同一車線内での追抜き

車線内の左側から追い抜くのは取り締まりの対象になるか

車ではほとんど見かけせんが、バイクではいわゆる「すり抜け」走行をしているライダーを時折見かけます。
すり抜け走行とは、前方を走っている車を同一車線内で追い抜く行為のことです。
または、信号待ちなどで停車している車列の左脇をすり抜けて走行することも含まれます。
この「すり抜け」走行は危険な走行に見えることもありますが、取り締まりの対象になるのでしょうか?

日本の法律では、車線を変更して前方を走る車の前に出る「追い越し」に関しては、細かな規定があります。
しかし、同一車線内での「すり抜け」もしくは「追い抜き」に関しては、はっきりとした規定がありません。
そのため、左側からすり抜け行為をしても取り締まり対象ではないと考えるライダーもいるようです。

しかし、それは間違いです。
同一車線内であっても、前方を走る車、もしくは信号待ちなどで停車している車の前に出る行為は一種の「追い越し」と見なされ、追い抜き方によっては違反行為となることがあります。
もしも追い越し違反として取り締まり対象になった場合、違反点数が2点に加え罰金の支払いが課せられます。
罰金は二輪車であれば7000円で、原動機付自転車であれば6000円となっています。

事故を起こした場合は重罪に問われるかもしれないので注意すべき

すり抜け行為で特に注意すべきなのが、左側からの追い抜きです。
これは走行中の車を同一車線内の左側から、もしくは信号待ちの車列の左側車線外から追い抜きをする行為のことです。
もしも左側から追い抜き行為をして、それが原因で事故につながった場合には重罪になる可能性があります。

道路交通法では、「危険運転致死傷罪」に該当するような事故を起こした場合に重い刑罰が与えられます。
左側からの追い抜き行為は「進行を制御する技能を有しないで自動車を走行させる行為」として扱われることがあります。
もしも左側からの追い抜きが原因で事故が起き、前方の車を運転する人が亡くなるような事態になった場合、状況にもよりますが、20年以下、もしくは15年以下の懲役が科されることもあり得るのです。

さらに道路交通法では、横断歩道などの手前30メートル以内での追い越しが明確に禁止されています。
通常、信号待ちなどで車列ができる場所には横断歩道があります。
つまり車列の横をすり抜ける行為は、この法律に違反する可能性もあるわけです。
こういったタイミングで無茶な追い抜きをし、歩行者など巻き込む事故を起こした場合、厳しく罰せられる可能性があります。
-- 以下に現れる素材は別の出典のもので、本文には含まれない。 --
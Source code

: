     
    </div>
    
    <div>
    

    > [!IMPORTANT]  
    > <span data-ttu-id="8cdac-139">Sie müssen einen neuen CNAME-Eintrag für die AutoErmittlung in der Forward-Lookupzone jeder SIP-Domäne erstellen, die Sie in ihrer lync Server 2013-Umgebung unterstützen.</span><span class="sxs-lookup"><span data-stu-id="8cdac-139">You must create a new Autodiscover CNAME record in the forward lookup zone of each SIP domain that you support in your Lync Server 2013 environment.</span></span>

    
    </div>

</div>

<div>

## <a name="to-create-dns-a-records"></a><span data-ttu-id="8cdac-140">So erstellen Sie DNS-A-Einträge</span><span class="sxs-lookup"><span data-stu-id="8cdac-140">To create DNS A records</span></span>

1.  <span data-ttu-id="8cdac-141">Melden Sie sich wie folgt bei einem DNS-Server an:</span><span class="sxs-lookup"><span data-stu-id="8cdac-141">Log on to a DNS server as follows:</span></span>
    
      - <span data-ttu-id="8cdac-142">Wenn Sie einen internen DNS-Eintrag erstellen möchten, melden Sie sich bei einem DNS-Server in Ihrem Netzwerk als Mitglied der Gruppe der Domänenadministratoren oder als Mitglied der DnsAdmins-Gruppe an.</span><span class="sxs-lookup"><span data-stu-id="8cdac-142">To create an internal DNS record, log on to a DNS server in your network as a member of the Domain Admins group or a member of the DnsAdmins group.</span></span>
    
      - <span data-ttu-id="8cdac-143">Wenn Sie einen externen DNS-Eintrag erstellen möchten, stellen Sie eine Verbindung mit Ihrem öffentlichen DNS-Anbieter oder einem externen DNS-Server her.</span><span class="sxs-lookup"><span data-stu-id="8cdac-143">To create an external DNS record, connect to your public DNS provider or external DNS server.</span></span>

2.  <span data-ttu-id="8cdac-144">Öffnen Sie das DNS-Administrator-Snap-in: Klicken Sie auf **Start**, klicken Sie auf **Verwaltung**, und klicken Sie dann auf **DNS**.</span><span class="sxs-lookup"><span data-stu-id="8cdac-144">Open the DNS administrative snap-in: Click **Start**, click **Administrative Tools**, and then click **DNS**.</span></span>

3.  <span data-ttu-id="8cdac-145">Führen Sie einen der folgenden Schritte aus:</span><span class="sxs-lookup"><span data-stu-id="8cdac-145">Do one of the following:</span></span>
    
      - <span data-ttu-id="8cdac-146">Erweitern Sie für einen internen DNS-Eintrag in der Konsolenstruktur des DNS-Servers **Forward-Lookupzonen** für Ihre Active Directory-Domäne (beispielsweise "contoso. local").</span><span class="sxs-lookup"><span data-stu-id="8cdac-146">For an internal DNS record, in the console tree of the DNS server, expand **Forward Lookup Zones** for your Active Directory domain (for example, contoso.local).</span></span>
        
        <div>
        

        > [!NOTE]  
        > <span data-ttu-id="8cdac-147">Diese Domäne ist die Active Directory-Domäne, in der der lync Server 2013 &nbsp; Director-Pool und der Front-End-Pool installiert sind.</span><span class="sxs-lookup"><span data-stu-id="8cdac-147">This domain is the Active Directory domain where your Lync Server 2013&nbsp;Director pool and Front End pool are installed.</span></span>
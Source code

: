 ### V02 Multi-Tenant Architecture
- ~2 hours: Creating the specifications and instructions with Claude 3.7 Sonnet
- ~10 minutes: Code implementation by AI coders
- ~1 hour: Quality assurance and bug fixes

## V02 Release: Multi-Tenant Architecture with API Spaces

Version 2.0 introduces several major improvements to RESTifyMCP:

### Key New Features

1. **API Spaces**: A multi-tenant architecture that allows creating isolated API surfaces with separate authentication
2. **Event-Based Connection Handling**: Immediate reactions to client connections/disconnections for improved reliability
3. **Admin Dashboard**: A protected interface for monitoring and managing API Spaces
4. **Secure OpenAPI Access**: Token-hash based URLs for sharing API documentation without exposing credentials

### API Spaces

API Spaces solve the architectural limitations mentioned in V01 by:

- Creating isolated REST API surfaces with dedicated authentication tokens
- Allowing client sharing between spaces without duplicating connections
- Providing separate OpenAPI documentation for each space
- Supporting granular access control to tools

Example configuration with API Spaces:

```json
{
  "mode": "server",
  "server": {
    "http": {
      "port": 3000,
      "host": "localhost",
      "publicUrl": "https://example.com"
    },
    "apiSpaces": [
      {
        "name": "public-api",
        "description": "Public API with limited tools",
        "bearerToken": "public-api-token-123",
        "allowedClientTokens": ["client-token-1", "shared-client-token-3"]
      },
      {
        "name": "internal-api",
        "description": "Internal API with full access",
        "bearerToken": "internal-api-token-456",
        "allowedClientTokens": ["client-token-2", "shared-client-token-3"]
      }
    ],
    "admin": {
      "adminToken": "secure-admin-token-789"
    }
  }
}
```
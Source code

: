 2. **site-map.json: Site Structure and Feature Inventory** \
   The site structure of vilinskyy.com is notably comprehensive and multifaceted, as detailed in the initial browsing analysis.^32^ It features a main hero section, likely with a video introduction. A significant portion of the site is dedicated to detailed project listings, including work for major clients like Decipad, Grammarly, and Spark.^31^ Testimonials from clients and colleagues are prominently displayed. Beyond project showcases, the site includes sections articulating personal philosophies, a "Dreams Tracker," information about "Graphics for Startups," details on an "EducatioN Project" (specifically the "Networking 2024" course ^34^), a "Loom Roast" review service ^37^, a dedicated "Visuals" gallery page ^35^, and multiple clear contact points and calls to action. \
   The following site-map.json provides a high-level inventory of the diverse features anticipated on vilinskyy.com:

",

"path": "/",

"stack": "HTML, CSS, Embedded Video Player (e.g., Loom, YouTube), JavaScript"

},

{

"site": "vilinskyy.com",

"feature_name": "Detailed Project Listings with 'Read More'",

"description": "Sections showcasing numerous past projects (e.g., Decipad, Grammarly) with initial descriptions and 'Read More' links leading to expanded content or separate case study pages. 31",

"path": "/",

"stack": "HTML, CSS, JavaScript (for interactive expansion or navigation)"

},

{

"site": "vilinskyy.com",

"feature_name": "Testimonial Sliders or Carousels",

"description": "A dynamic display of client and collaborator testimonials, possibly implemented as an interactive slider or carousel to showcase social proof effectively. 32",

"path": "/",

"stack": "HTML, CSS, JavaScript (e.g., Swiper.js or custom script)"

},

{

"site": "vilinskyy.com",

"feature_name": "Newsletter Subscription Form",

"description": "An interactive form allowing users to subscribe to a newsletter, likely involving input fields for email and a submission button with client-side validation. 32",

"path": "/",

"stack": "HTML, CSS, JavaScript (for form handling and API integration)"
「すり抜け」や「追い抜き」に関しては、道路交通法にははっきりとした規定がありません。
ですからそのような行為をしても問題ない、というわけではなく、逆に状況によっては大きな違反行為とみなされることがあることを覚えておきましょう。
違反かどうかに関わらず、マナーを守って安全運転することが重要です。